If the asthma is well controlled, however, it need not increase pregnancy risks. Asthma control means:

  • Minimal or no chronic symptoms day or night
  • Minimal or no exacerbations
  • No limitations on activities
  • Maintenance of near-normal pulmonary function
  • Minimal use of short-acting inhaled beta-2 agonist
  • Minimal or no adverse drug effects

For best results, continue asthma treatment throughout pregnancy, and closely monitor women with severe asthma, especially around 26 weeks’ gestation, as they are more likely to experience disease exacerbation. Treatment for acute asthma is similar to therapy in nonpregnant women.

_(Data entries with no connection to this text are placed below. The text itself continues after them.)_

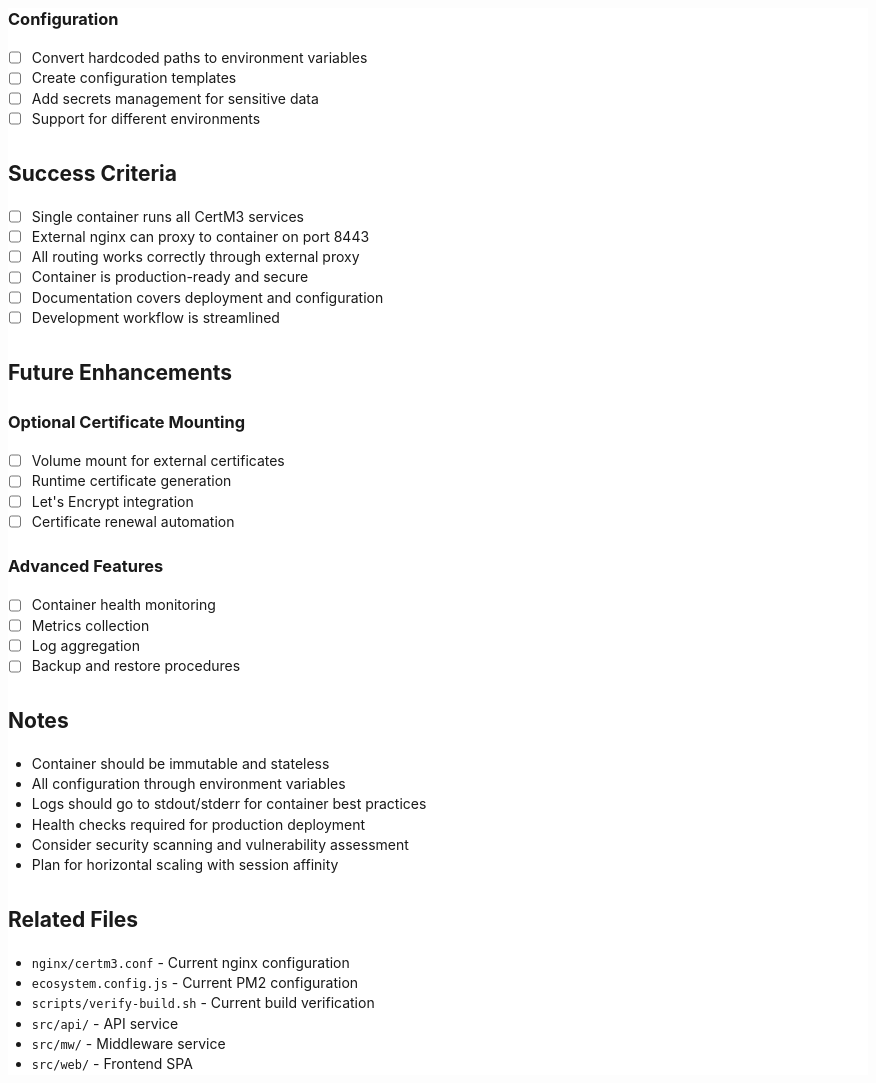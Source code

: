 ### Configuration
- [ ] Convert hardcoded paths to environment variables
- [ ] Create configuration templates
- [ ] Add secrets management for sensitive data
- [ ] Support for different environments

## Success Criteria

- [ ] Single container runs all CertM3 services
- [ ] External nginx can proxy to container on port 8443
- [ ] All routing works correctly through external proxy
- [ ] Container is production-ready and secure
- [ ] Documentation covers deployment and configuration
- [ ] Development workflow is streamlined

## Future Enhancements

### Optional Certificate Mounting
- [ ] Volume mount for external certificates
- [ ] Runtime certificate generation
- [ ] Let's Encrypt integration
- [ ] Certificate renewal automation

### Advanced Features
- [ ] Container health monitoring
- [ ] Metrics collection
- [ ] Log aggregation
- [ ] Backup and restore procedures

## Notes

- Container should be immutable and stateless
- All configuration through environment variables
- Logs should go to stdout/stderr for container best practices
- Health checks required for production deployment
- Consider security scanning and vulnerability assessment
- Plan for horizontal scaling with session affinity

## Related Files

- `nginx/certm3.conf` - Current nginx configuration
- `ecosystem.config.js` - Current PM2 configuration
- `scripts/verify-build.sh` - Current build verification
- `src/api/` - API service
- `src/mw/` - Middleware service
- `src/web/` - Frontend SPA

Manage asthma exacerbations aggressively. When exacerbations do occur during pregnancy despite our best efforts, aggressive management—whether at home or in the hospital—is recommended by the National Asthma Education and Prevention Program (TABLE 1).

TABLE 1

What to do if asthma worsens

OUTPATIENT MANAGEMENT
Assess severity
  • Measure PEF (<50% personal best means severe exacerbation)
  • Use of accessory muscles and suprasternal retraction correlates with severity
  • Note fetal activity by change in fetal kick count
Treatment
  • Short-acting beta-2 agonist metered-dose inhaler: 2–4 puffs every 20 minutes, up to 3 times
  • Oral corticosteroid: 40–60 mg/day for 3–10 days
  • Ipratropium metered-dose inhaler: 4–8 puffs as needed
  • If severe distress or poor response to treatment: prompt emergency assessment
EMERGENCY DEPARTMENT AND INPATIENT MANAGEMENT
Initial assessment
  • History and physical
  • PEF or FEV1
  • Oxygen saturation
  • Fetal assessment (consider continuous electronic fetal monitoring and/or biophysical profile if fetus is viable)
Treatment
  • Nebulized albuterol: 2.5–5.0 mg every 20 minutes for 3 doses, then 2.5–10 mg every 1–4 hours as needed
  • Nebulized ipratropium: 0.5 mg every 30 minutes for 3 doses, then every 2–4 hours as needed
  • Oxygen
  • Systemic corticosteroids: 120–180 mg/day in 3 or 4 divided doses for 48 hours, then 60–80 mg/day until PEF=70%
  • Consider intravenous aminophylline: 6 mg/kg loading dose, 0.5 mg/kg per hour initial maintenance; keep theophylline level between 8 and 12 μg/mL
  • Consider 0.25 mg subcutaneous terbutaline or magnesium sulfate if no response to therapy
FEV1=forced expiratory volume in the first second of pulmonary function test, PEF=peak expiratory flow.